- Antonio Guterres on Monday warned that the world is "one misunderstanding" away from "nuclear annihilation."
- The UN chief was calling on countries to work toward a world without nuclear weapons.
UN Secretary-General Antonio Guterres on Monday urged countries to reduce their nuclear stockpiles, warning that "humanity is just one misunderstanding, one miscalculation away from nuclear annihilation."
"Almost 13,000 nuclear weapons are now being held in arsenals around the world. All this at a time when the risks of proliferation are growing and guardrails to prevent escalation are weakening," Guterres said at a conference in New York of countries that are party to the Treaty on the Non-Proliferation of Nuclear Weapons (NPT).
"The clouds that parted following the end of the Cold War are gathering once more," the UN chief said, pointing to "festering" crises occurring around the world — including the "invasion of Ukraine by Russia."
Guterres said "eliminating nuclear weapons is the only guarantee they will never be used," calling on countries to work "relentlessly towards this goal."
The UN chief's comments came amid concerns over rising tensions, with issues like the war in Ukraine, China and Taiwan, and Iran's nuclear program causing friction.
Throughout Russia's large-scale invasion of Ukraine, some Western officials have expressed concerns that Russian President Vladimir Putin could get desperate enough to use nuclear weapons to achieve his goals in the war.
As Russia launched its attack on Ukraine in February, Putin said that any countries attempting to intervene would face "consequences you have never seen." Putin also put Russia's nuclear deterrent forces on highly alert shortly after he ordered the start of the so-called "special operation" in Ukraine.
In a letter to the NPT conference on Monday, the Russian leader warned that there could be no winners in a nuclear war.
"We proceed from the fact that there can be no winners in a nuclear war and it should never be unleashed, and we stand for equal and indivisible security for all members of the world community," Putin said, according to Reuters.
US Secretary of State Antony Blinken on Monday ripped into Putin for his past "nuclear saber rattling."
"It's engaging in reckless, dangerous nuclear saber rattling, with its president warning that those supporting Ukraine self-defense 'risk consequences such as you have never seen in your entire history,'" Blinken said of Russia during remarks to the NPT conference.
The US and Russia collectively possess roughly 90% of the world's nuclear warheads.
The top US diplomat during his remarks also excoriated North Korea for expanding "its unlawful nuclear program" and continuing "its ongoing provocations against the region." He mentioned in his remarks that North Korea appears to be preparing for a seventh nuclear test. And as the Biden administration vies to revive the 2015 nuclear deal with Iran, Blinken also accused Tehran of remaining on a "path of nuclear escalation."

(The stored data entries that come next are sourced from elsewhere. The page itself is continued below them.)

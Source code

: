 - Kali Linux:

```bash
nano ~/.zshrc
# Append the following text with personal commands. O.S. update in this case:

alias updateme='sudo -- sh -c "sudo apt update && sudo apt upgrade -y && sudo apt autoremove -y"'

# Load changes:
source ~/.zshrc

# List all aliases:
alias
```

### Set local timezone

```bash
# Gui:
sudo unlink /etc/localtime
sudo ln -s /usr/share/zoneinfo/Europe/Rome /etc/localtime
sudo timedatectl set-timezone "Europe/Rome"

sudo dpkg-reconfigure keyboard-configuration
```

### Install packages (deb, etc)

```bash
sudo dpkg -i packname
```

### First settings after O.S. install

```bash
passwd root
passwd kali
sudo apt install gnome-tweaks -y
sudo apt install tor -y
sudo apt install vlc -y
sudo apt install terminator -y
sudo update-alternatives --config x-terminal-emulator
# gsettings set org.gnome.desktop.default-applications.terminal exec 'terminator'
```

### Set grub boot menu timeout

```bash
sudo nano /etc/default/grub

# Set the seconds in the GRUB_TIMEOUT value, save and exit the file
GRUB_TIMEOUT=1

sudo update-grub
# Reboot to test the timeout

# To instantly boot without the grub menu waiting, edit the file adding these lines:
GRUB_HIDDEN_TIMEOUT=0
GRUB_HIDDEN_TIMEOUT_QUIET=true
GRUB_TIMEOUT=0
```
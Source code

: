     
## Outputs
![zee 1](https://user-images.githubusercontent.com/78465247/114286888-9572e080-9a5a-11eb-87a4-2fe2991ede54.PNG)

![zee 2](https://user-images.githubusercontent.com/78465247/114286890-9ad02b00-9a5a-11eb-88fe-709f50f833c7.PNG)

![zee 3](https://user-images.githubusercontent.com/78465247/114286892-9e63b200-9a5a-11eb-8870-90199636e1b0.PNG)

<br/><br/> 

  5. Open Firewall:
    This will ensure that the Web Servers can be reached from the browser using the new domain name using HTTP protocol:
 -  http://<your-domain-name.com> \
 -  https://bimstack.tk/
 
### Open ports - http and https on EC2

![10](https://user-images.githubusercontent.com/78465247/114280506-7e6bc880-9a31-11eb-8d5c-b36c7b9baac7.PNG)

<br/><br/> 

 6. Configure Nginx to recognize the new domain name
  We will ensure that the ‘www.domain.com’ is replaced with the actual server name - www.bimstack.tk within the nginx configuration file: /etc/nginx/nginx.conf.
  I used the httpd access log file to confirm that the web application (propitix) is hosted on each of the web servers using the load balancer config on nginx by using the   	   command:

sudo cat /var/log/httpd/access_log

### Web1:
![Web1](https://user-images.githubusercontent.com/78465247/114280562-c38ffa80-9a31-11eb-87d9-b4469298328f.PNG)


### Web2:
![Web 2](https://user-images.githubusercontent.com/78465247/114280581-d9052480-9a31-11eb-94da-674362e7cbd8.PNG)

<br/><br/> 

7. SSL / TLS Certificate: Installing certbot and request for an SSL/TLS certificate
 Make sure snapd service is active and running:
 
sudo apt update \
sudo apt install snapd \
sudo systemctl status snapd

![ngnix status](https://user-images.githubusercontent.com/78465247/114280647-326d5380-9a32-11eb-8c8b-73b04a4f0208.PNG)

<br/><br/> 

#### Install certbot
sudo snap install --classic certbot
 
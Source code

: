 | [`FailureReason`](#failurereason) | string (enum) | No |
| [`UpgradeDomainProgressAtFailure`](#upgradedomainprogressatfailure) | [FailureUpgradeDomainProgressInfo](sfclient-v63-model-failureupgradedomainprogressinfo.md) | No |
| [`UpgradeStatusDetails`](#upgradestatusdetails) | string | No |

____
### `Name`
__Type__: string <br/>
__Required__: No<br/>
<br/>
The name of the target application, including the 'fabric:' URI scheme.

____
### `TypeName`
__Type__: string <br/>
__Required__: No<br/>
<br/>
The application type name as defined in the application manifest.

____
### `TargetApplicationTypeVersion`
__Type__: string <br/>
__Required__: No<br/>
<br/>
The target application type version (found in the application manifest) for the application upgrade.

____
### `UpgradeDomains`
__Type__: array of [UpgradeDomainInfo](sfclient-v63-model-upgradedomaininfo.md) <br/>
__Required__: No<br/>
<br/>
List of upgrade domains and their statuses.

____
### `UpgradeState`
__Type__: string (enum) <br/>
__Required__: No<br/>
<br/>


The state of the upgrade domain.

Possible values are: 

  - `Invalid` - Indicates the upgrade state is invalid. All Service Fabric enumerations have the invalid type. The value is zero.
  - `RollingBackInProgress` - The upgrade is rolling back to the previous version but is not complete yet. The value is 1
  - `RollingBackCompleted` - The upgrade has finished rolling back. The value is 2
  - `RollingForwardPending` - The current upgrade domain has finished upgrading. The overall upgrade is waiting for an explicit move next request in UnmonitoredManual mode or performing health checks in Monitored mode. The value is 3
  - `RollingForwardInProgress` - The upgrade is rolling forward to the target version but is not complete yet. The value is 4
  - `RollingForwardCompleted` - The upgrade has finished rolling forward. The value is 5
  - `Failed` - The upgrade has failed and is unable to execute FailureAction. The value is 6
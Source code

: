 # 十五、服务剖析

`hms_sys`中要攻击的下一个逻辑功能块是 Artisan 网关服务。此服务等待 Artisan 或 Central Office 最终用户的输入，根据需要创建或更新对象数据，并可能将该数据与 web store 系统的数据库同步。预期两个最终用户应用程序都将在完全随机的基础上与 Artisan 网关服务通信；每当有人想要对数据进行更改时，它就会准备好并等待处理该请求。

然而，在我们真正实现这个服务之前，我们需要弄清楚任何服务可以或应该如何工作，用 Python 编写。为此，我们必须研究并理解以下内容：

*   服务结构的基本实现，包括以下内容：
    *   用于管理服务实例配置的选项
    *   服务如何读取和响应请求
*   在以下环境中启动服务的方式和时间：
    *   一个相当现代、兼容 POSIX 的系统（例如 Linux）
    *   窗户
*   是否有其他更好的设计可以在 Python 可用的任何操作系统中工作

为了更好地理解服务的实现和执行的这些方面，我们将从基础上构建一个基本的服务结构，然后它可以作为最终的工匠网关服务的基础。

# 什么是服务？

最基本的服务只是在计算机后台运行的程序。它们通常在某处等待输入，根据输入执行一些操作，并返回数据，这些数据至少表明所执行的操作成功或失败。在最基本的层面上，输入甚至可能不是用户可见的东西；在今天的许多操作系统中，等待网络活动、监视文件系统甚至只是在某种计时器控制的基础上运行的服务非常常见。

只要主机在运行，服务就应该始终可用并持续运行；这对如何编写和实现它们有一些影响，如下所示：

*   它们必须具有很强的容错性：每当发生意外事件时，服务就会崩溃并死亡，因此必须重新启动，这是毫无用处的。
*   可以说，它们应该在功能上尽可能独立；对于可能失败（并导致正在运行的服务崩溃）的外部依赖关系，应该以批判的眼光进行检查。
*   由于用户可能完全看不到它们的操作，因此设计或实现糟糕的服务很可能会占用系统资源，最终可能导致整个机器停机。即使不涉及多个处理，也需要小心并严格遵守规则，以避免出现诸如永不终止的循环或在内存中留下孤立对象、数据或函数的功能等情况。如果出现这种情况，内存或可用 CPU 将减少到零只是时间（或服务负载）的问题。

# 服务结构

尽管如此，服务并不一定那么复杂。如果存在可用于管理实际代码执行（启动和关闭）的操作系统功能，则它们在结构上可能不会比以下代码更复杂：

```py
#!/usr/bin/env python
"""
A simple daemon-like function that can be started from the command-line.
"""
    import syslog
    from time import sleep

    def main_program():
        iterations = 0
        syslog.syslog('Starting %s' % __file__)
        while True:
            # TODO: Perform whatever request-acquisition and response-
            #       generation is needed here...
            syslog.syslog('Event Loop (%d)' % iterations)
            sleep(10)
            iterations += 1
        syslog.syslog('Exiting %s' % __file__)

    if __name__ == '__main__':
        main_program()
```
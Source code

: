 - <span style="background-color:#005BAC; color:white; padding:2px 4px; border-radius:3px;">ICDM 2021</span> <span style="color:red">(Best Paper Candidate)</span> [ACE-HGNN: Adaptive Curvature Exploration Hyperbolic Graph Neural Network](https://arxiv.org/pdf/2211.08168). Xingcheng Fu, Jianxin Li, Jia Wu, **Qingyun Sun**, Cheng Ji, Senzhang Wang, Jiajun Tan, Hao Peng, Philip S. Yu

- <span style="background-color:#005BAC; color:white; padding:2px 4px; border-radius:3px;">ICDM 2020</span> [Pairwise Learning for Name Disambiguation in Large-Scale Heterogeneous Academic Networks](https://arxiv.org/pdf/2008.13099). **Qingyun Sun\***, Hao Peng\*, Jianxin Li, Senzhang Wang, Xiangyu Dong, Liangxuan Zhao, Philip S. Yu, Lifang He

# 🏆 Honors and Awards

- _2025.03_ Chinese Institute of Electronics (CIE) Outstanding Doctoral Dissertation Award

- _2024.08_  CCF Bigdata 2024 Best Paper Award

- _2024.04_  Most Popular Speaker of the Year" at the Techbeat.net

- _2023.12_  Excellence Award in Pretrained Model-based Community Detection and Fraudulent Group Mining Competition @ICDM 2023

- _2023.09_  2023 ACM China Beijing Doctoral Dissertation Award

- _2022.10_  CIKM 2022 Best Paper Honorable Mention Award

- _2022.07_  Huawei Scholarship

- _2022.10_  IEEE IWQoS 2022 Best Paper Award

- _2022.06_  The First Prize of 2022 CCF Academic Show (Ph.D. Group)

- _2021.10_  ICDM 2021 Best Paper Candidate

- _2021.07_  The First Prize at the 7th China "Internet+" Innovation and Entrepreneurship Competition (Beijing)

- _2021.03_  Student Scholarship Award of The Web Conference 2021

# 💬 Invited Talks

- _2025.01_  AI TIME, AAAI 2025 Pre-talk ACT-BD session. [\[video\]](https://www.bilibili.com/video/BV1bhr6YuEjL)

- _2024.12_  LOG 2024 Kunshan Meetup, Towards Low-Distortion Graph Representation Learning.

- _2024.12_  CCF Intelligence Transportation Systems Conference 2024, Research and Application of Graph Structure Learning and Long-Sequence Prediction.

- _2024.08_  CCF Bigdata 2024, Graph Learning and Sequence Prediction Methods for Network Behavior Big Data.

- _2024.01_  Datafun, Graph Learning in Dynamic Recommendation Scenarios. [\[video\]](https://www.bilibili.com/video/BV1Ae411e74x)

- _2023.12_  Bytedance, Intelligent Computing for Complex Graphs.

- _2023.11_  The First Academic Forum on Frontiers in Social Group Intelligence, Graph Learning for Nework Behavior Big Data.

Talks aimed at restoring the Iran nuclear deal — formally known as the Joint Comprehensive Plan of Action (JCPOA) — are stalled. Blinken on Monday urged Iran to come back into compliance with the deal, which President Donald Trump withdrew the US from in May 2018.
"Although it publicly claims to favor return to mutual compliance with the JCPOA, the Joint Comprehensive Plan of Action, since March, Iran has been either unwilling or unable to accept a deal to achieve precisely that goal," Blinken said. "Getting back to the JCPOA remains the best outcome – for the United States, for Iran, for the world."
Meanwhile, Iran's atomic energy chief said on Monday, per BBC News, that the country has the technical capacity to build a nuclear bomb but no plans to do so.